_PROBLEM_
Starting at the line below holding "not read message" and stopping at the line holding "should use modifier", print every line exactly, both ends included, and leave the rest out.

_Stored data entries_

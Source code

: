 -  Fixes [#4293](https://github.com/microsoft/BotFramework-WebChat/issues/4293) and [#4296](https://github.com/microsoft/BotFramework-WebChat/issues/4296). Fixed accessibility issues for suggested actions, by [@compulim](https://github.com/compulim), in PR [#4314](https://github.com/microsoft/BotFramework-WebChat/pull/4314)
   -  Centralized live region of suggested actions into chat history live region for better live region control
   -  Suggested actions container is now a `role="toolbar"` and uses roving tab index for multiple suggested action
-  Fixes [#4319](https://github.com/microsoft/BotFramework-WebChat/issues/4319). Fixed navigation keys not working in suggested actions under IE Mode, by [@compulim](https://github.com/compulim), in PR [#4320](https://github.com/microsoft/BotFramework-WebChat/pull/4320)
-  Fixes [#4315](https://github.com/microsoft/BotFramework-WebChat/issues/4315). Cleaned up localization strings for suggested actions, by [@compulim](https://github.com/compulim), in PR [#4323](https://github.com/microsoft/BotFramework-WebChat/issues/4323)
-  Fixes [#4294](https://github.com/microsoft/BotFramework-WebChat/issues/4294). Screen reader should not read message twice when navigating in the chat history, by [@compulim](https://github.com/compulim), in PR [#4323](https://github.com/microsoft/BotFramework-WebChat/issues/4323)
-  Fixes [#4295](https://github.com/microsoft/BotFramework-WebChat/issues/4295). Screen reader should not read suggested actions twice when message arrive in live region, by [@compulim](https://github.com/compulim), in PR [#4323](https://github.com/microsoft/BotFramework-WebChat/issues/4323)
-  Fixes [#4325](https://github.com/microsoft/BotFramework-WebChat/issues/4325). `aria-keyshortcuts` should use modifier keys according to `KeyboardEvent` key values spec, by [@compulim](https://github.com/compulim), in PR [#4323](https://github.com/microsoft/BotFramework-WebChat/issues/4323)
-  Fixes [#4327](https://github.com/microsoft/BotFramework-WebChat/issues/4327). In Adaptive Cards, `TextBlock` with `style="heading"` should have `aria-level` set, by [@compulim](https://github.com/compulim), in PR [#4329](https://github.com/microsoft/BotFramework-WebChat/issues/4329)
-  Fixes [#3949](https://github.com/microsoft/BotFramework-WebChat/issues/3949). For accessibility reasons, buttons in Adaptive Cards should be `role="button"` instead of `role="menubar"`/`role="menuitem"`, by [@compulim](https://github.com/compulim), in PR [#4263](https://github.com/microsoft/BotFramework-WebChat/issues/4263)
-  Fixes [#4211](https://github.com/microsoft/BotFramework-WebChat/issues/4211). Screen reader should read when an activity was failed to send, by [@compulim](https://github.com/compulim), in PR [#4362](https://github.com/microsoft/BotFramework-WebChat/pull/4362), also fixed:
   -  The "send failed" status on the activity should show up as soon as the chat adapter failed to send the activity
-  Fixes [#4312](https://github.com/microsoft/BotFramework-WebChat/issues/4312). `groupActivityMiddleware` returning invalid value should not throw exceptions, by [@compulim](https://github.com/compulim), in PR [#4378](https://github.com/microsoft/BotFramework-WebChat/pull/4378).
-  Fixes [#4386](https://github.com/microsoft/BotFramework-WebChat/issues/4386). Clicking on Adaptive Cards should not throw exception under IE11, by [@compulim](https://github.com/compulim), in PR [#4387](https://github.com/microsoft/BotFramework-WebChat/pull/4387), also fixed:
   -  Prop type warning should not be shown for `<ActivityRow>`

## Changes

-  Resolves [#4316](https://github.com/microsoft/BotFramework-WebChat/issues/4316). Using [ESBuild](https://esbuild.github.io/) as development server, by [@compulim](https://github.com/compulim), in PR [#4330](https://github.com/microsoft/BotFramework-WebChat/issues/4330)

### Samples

_FINISHED TASK_
-  Fixes [#4294](https://github.com/microsoft/BotFramework-WebChat/issues/4294). Screen reader should not read message twice when navigating in the chat history, by [@compulim](https://github.com/compulim), in PR [#4323](https://github.com/microsoft/BotFramework-WebChat/issues/4323)
-  Fixes [#4295](https://github.com/microsoft/BotFramework-WebChat/issues/4295). Screen reader should not read suggested actions twice when message arrive in live region, by [@compulim](https://github.com/compulim), in PR [#4323](https://github.com/microsoft/BotFramework-WebChat/issues/4323)
-  Fixes [#4325](https://github.com/microsoft/BotFramework-WebChat/issues/4325). `aria-keyshortcuts` should use modifier keys according to `KeyboardEvent` key values spec, by [@compulim](https://github.com/compulim), in PR [#4323](https://github.com/microsoft/BotFramework-WebChat/issues/4323)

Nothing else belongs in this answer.